Phenothiazine-based donor–acceptor covalent–organic frameworks with keto–enol irreversible tautomerism as a promising third-order nonlinear optics material

Abstract

Covalent–organic frameworks (COFs) exhibit high structural designability and functional tunability, and have become a promising platform for designing excellent third-order nonlinear optical (NLO) candidate materials. However, their third-order NLO performance is limited by insufficient intramolecular charge transfer. Herein, we synthesized two phenothiazine-based donor–acceptor (D–A) COF films on transparent glass panes via a Schiff base condensation reaction using a solvothermal method. The TFP-TZ using triformylphloroglucinol as an acceptor linker and a phenothiazine-based donor unit exhibits a fully β-ketoenamine conformation due to the irreversible keto–enol tautomerization. At a pulse energy of 15 μJ, TFP-TZ films exhibited nonlinear saturated absorption, with a nonlinear absorption coefficient (β) of −6.78 × 10⁻⁷ m W⁻¹, a nonlinear refraction coefficient (n₂) of −1.67 × 10⁻¹³ m² W⁻¹, and a third-order nonlinear polarization coefficient (χ⁽³⁾) of 4.73 × 10⁻⁷ esu.

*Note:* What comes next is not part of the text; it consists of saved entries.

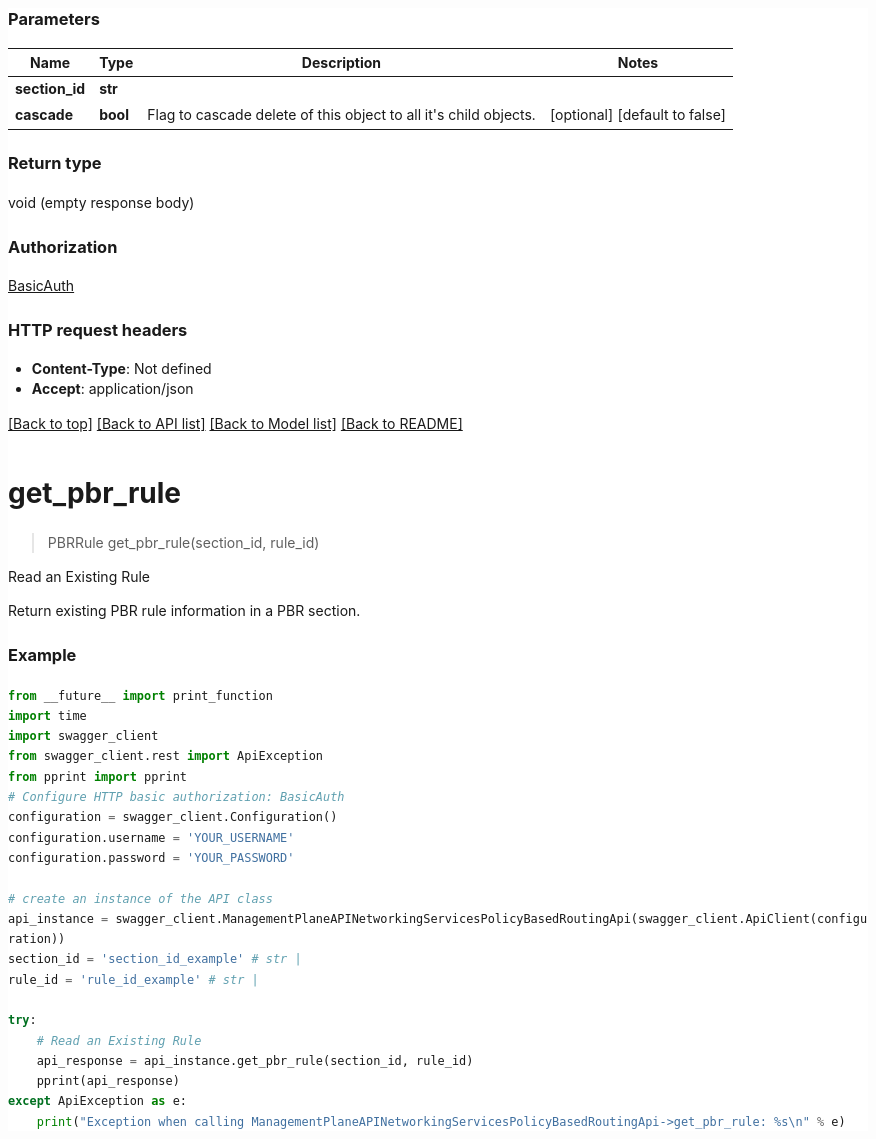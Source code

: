 ### Parameters

Name | Type | Description  | Notes
------------- | ------------- | ------------- | -------------
 **section_id** | **str**|  | 
 **cascade** | **bool**| Flag to cascade delete of this object to all it&#x27;s child objects. | [optional] [default to false]

### Return type

void (empty response body)

### Authorization

[BasicAuth](../README.md#BasicAuth)

### HTTP request headers

 - **Content-Type**: Not defined
 - **Accept**: application/json

[[Back to top]](#) [[Back to API list]](../README.md#documentation-for-api-endpoints) [[Back to Model list]](../README.md#documentation-for-models) [[Back to README]](../README.md)

# **get_pbr_rule**
> PBRRule get_pbr_rule(section_id, rule_id)

Read an Existing Rule

Return existing PBR rule information in a PBR section. 

### Example
```python
from __future__ import print_function
import time
import swagger_client
from swagger_client.rest import ApiException
from pprint import pprint
# Configure HTTP basic authorization: BasicAuth
configuration = swagger_client.Configuration()
configuration.username = 'YOUR_USERNAME'
configuration.password = 'YOUR_PASSWORD'

# create an instance of the API class
api_instance = swagger_client.ManagementPlaneAPINetworkingServicesPolicyBasedRoutingApi(swagger_client.ApiClient(configuration))
section_id = 'section_id_example' # str | 
rule_id = 'rule_id_example' # str | 

try:
    # Read an Existing Rule
    api_response = api_instance.get_pbr_rule(section_id, rule_id)
    pprint(api_response)
except ApiException as e:
    print("Exception when calling ManagementPlaneAPINetworkingServicesPolicyBasedRoutingApi->get_pbr_rule: %s\n" % e)
```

These values are 6.65, 1.82, and 1.91 times higher than those of TF-TZ films imine-linked without the carbonyl group, respectively. The combination of D–A charge transfer properties and irreversible interconversion of salicylideneaniline molecular units results in narrowing of the band gap of COFs, thereby enhancing their third-order NLO performance.